Si deve anche notare che l’istituzione, ad opera dell’impugnato art. 5, comma 1, dell’elenco degli operatori in discipline bionaturali, è di per sé sintomatica dell’individuazione di una nuova professione. Né varrebbe osservare che lo stesso art. 5, comma 1, definisce «ricognitivo» l’elenco in questione. Non si tratta, in realtà, di porre in essere una mera ricognizione di professioni già riconosciute dalla legge dello Stato, come alla legge regionale sarebbe consentito fare (sentenze n. 230 del 2011 e n. 271 del 2009), quanto piuttosto di individuarne una nuova. Non a caso i commi 4 e 3 dell’art. 5 prevedono, rispettivamente, la definizione, da parte della Giunta regionale, della documentazione da presentare per l’iscrizione nell’elenco e la verifica del possesso dei requisiti dichiarati a tale fine.
Si deve quindi concludere che le disposizioni impugnate identificano la nuova professione di operatore in discipline bionaturali e travalicano i limiti della potestà legislativa regionale nella materia, di competenza concorrente, delle «professioni».
2.4.– L’inquadramento dell’impugnata disciplina nell’ambito materiale delle «professioni» rende priva di rilievo, ai fini che qui interessano, l’indagine sul se le pratiche bionaturali abbiano (come affermato dall’art. 2, comma 1, della legge regionale n. 19 del 2014) o no (come sostenuto nel ricorso del Presidente del Consiglio dei ministri) carattere di prestazione sanitaria, atteso che «l’individuazione di una specifica area caratterizzante la “professione” è ininfluente ai fini della regolamentazione delle competenze derivante dall’applicazione nella materia in esame del terzo comma dell’art. 117 Cost.» (sentenza n. 40 del 2006; nello stesso senso, sentenze n. 230 del 2011, n. 271 e n. 138 del 2009, n. 222 e n. 93 del 2008, n. 424 del 2005).

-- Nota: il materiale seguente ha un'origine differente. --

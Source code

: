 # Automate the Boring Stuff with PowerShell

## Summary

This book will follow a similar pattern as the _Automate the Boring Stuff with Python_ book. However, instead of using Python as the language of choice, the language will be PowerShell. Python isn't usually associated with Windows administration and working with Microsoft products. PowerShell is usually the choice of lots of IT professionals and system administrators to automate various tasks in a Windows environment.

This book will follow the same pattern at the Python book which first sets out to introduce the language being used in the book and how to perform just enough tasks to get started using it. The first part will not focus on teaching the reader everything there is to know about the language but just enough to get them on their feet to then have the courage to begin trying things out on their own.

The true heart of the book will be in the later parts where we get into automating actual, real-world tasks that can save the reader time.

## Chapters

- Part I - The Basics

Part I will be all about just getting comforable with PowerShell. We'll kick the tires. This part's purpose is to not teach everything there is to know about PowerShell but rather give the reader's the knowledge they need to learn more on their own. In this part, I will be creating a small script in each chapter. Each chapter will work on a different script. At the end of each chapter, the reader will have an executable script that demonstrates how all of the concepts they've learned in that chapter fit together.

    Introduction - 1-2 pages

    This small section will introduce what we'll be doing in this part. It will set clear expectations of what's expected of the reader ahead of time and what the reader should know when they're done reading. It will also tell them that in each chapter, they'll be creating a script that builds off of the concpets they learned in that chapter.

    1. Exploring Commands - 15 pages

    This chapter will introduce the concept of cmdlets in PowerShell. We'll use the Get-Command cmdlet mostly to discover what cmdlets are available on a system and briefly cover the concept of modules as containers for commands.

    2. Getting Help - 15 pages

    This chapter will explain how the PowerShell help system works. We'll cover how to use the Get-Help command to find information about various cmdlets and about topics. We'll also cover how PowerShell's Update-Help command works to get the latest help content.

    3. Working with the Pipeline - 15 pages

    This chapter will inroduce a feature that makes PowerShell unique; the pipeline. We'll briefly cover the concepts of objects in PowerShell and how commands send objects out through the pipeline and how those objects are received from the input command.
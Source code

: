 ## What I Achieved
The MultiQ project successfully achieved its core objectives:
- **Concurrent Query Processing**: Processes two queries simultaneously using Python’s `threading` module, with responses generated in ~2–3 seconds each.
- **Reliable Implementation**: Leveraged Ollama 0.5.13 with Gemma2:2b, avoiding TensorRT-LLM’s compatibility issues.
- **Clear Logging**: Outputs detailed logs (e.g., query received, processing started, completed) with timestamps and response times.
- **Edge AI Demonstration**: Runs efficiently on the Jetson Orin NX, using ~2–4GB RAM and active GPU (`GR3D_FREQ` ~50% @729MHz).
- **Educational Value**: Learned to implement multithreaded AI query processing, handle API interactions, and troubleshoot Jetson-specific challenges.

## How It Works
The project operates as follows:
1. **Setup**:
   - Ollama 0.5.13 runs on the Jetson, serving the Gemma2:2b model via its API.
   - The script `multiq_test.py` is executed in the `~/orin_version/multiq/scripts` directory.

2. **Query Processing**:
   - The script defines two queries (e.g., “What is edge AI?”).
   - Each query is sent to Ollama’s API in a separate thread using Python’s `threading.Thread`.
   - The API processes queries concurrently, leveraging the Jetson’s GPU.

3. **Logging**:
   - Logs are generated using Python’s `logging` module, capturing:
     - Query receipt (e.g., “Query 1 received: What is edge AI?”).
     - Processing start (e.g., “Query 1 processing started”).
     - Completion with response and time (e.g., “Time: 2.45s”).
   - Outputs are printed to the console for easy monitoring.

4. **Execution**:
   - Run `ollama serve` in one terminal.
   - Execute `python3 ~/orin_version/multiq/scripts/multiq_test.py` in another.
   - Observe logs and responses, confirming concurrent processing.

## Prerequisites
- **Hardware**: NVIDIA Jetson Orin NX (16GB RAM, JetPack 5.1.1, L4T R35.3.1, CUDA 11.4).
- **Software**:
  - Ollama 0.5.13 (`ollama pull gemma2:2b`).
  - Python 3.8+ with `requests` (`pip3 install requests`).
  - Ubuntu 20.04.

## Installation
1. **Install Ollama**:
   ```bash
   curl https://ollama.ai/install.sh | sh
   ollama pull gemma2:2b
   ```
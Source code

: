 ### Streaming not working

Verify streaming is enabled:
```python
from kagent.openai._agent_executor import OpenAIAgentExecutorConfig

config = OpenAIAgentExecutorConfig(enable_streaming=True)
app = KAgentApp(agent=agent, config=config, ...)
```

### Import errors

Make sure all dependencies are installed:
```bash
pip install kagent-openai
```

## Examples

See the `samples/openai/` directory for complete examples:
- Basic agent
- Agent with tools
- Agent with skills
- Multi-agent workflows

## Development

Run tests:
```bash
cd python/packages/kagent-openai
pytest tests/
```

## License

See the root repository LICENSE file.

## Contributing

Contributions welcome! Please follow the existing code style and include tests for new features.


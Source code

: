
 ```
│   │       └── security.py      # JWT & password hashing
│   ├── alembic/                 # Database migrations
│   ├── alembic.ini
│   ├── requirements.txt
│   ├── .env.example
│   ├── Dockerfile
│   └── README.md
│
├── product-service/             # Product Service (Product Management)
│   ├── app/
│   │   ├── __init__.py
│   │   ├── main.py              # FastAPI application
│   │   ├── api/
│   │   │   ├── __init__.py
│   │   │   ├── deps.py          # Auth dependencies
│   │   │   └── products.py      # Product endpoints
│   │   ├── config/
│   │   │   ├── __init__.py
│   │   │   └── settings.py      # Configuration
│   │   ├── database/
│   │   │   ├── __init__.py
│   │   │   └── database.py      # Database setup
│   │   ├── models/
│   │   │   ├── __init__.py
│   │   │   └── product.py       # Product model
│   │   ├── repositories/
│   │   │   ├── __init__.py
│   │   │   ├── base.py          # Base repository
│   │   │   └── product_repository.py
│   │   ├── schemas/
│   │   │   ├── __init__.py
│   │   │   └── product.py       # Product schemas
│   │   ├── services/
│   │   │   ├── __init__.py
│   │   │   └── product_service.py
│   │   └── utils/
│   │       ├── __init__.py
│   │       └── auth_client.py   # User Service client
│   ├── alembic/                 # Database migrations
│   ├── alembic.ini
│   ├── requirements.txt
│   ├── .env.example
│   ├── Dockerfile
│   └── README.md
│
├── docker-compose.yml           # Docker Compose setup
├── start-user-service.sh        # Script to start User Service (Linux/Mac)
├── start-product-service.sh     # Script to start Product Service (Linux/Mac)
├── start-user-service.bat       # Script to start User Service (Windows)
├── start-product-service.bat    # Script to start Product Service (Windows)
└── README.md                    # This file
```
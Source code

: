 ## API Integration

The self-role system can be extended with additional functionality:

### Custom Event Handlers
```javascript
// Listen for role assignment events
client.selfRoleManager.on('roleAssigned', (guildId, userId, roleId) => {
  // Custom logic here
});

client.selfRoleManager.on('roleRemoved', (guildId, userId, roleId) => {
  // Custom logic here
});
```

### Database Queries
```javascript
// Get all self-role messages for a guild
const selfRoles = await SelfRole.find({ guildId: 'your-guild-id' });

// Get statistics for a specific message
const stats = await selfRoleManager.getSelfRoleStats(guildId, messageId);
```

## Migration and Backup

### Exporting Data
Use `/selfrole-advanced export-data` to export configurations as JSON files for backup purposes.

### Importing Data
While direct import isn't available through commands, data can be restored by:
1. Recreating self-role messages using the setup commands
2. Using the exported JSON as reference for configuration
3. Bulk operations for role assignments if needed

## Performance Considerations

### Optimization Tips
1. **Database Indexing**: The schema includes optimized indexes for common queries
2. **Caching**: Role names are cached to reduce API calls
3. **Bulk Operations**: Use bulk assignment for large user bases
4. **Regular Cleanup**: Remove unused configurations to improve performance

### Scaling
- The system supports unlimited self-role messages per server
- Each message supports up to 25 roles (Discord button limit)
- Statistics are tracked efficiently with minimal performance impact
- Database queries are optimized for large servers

3.– Le restanti disposizioni contenute nella legge reg. Umbria n. 19 del 2014 presentano un inscindibile legame funzionale con quelle fatte oggetto di specifica impugnazione. In assenza di queste ultime, le prime restano, di conseguenza, prive di autonoma portata normativa. Pertanto, la declaratoria di illegittimità costituzionale non può non estendersi all’intero testo della legge regionale.
per questi motivi
LA CORTE COSTITUZIONALE
dichiara l’illegittimità costituzionale degli artt. 2, comma 1, e 5, comma 1, della legge della Regione Umbria 7 novembre 2014, n. 19 (Disposizioni in materia di valorizzazione e promozione delle discipline bionaturali) e, di conseguenza, delle restanti disposizioni della medesima legge regionale.
Cosí deciso in Roma, nella sede della Corte costituzionale, Palazzo della Consulta, il 20 ottobre 2015
F.to:
Alessandro CRISCUOLO, Presidente
Silvana SCIARRA, Redattore
Gabriella Paola MELATTI, Cancelliere
Depositata in Cancelleria il 5 novembre 2015.